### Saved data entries
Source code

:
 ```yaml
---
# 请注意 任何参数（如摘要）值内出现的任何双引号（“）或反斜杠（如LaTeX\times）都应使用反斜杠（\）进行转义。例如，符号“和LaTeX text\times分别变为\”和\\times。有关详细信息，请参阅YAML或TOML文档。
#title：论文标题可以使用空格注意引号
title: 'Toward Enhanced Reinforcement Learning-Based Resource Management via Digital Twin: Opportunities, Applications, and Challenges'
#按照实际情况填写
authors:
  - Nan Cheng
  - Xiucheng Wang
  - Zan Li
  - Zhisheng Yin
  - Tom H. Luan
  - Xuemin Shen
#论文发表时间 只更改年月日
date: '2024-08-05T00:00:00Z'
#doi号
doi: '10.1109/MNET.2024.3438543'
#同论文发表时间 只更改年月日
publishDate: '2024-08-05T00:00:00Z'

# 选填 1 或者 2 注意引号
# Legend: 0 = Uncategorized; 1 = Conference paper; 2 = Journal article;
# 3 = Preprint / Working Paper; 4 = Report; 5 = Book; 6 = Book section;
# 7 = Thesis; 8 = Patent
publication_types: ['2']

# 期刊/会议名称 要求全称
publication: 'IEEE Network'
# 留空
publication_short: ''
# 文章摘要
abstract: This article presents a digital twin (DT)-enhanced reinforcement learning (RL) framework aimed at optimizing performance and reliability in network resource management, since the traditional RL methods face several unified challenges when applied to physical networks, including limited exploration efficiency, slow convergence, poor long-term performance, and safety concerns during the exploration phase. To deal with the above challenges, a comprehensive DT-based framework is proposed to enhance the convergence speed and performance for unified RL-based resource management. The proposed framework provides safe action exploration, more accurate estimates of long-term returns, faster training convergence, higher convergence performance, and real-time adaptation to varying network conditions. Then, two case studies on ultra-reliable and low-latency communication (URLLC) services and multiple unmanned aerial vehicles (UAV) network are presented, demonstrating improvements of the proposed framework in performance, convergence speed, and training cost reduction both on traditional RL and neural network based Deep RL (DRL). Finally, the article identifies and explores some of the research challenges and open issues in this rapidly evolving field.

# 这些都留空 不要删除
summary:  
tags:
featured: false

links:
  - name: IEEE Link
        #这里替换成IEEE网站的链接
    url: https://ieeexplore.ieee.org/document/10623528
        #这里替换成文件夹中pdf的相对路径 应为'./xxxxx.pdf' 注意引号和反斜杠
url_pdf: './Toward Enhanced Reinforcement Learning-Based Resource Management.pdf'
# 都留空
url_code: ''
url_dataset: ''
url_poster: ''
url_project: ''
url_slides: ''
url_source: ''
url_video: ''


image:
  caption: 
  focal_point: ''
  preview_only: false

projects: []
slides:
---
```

### Prompt
Scan the entries above and copy each line where "Toward" occurs.

### Response
title: 'Toward Enhanced Reinforcement Learning-Based Resource Management via Digital Twin: Opportunities, Applications, and Challenges'
url_pdf: './Toward Enhanced Reinforcement Learning-Based Resource Management.pdf'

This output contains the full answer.